* [Problem statement]:
Consider the listing below. Extract exactly the lines from the line containing "This document explains" to the line containing "- ✅ Resend verification email functionality", both included.

* [Data listing]:
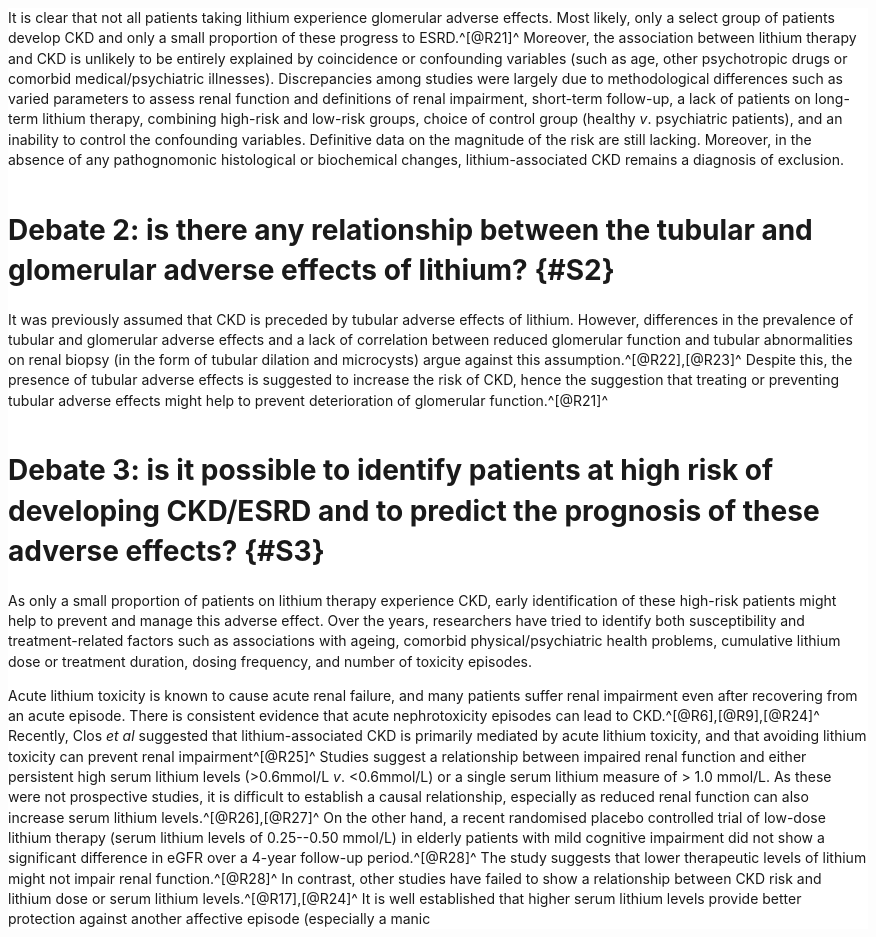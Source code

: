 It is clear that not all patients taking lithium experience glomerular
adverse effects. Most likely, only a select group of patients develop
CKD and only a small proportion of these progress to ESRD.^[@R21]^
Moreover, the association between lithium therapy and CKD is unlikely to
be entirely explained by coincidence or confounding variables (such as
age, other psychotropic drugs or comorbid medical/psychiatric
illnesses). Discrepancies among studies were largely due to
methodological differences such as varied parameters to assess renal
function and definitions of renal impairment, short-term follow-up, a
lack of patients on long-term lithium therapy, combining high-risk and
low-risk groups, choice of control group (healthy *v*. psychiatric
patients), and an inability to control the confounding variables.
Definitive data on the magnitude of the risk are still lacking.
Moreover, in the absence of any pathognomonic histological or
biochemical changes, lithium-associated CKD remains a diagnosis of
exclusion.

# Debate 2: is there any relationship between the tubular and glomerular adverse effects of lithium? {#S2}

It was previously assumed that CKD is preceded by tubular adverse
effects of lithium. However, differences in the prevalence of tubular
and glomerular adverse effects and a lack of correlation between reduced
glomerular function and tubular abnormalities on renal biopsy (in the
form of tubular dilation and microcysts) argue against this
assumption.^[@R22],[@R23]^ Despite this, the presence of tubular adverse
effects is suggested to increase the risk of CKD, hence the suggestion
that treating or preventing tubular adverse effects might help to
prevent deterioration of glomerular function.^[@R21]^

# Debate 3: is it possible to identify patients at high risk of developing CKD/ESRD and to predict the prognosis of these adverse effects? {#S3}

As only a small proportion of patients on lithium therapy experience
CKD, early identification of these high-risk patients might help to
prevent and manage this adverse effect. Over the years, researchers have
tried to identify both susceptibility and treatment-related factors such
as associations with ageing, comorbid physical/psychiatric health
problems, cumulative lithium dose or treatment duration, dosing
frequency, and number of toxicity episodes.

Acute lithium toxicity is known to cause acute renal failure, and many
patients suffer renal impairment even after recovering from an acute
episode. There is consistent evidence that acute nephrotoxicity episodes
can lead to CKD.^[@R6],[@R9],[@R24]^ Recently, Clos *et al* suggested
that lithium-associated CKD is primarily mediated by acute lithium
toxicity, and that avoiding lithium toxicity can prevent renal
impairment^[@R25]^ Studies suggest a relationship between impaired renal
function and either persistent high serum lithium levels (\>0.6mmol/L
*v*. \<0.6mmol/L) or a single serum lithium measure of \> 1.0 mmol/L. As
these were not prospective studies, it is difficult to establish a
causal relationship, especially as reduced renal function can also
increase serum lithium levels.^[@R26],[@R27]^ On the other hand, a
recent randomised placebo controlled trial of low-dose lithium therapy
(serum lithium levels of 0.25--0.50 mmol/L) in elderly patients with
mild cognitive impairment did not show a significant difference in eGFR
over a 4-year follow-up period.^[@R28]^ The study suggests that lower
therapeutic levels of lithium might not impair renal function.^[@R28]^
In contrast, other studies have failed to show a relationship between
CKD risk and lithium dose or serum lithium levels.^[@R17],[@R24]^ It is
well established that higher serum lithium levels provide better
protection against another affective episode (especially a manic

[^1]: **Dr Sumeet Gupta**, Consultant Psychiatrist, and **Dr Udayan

---

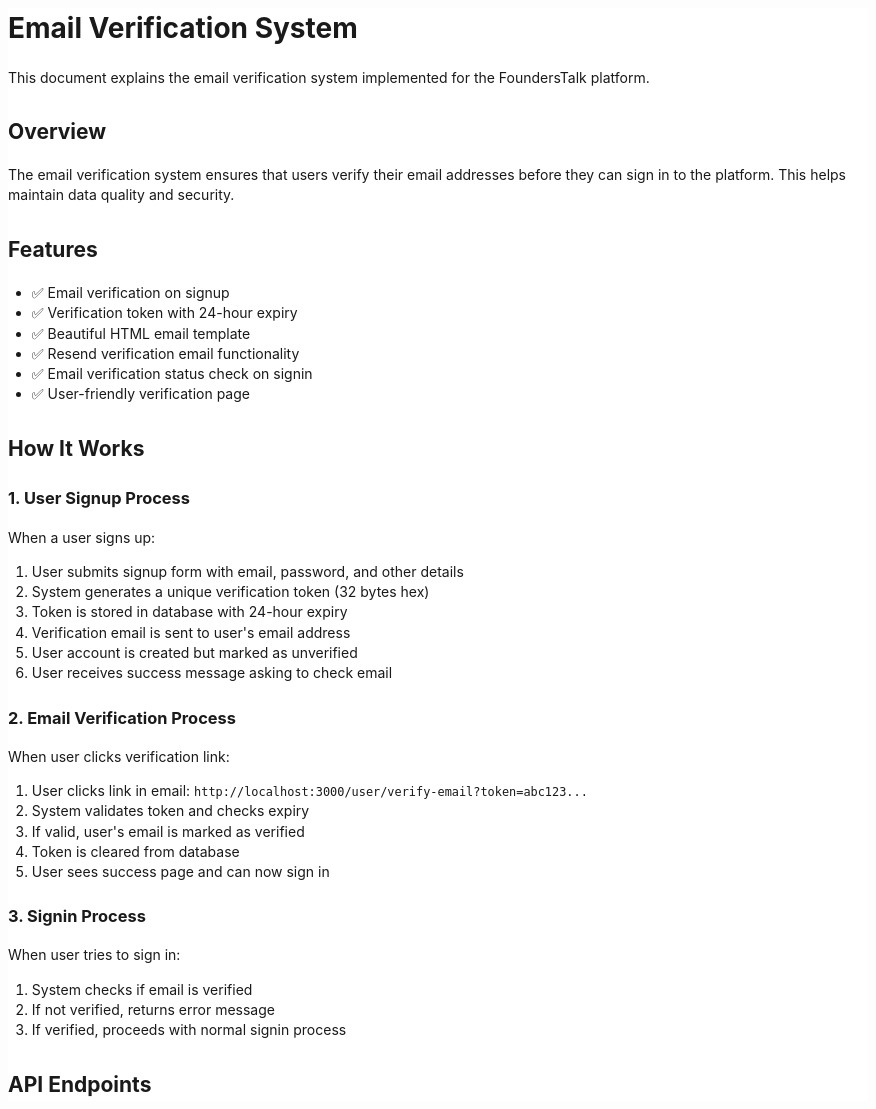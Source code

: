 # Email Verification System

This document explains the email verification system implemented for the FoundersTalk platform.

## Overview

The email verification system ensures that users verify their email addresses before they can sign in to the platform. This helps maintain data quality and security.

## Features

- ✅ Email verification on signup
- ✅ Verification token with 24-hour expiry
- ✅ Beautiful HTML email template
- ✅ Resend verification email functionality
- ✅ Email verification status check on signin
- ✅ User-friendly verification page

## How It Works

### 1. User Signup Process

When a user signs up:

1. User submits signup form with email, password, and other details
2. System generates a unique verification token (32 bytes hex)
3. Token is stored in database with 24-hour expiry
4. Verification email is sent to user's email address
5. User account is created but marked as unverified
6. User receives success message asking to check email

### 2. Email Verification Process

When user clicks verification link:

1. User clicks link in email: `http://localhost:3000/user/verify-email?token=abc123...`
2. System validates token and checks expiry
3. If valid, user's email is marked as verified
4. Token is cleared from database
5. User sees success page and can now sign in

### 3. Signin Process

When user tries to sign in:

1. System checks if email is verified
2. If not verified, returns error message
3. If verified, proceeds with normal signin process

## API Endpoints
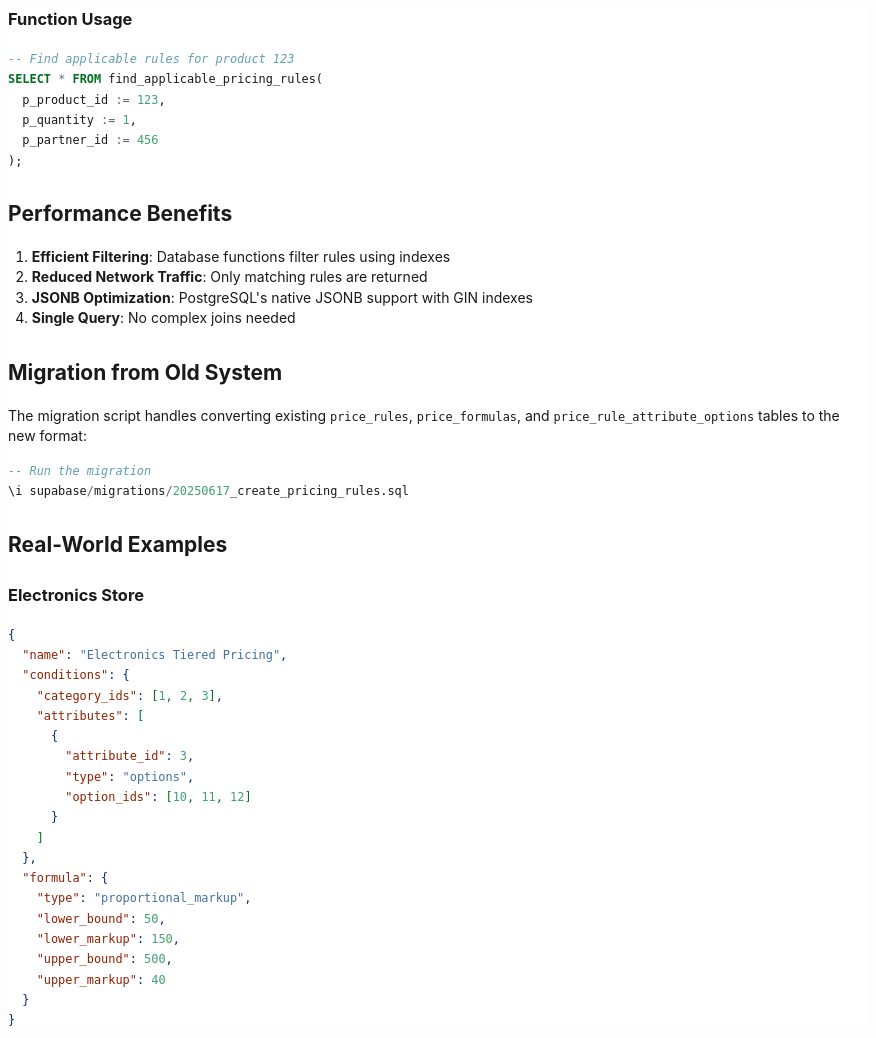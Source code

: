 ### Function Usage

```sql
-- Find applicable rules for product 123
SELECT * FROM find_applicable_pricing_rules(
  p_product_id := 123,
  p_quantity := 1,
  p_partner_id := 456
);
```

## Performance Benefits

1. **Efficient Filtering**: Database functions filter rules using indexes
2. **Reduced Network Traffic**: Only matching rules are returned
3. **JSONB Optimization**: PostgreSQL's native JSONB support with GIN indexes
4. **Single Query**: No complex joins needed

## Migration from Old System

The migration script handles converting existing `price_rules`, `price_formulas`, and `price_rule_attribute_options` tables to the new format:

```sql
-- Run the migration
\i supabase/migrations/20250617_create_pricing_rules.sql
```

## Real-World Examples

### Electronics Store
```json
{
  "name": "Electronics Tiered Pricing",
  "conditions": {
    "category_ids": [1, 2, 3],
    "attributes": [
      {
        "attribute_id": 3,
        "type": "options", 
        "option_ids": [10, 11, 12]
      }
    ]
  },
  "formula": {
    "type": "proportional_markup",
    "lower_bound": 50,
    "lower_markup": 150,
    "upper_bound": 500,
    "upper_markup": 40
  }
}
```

* [Solution to the problem]:
This document explains the email verification system implemented for the FoundersTalk platform.

## Overview

The email verification system ensures that users verify their email addresses before they can sign in to the platform. This helps maintain data quality and security.

## Features

- ✅ Email verification on signup
- ✅ Verification token with 24-hour expiry
- ✅ Beautiful HTML email template
- ✅ Resend verification email functionality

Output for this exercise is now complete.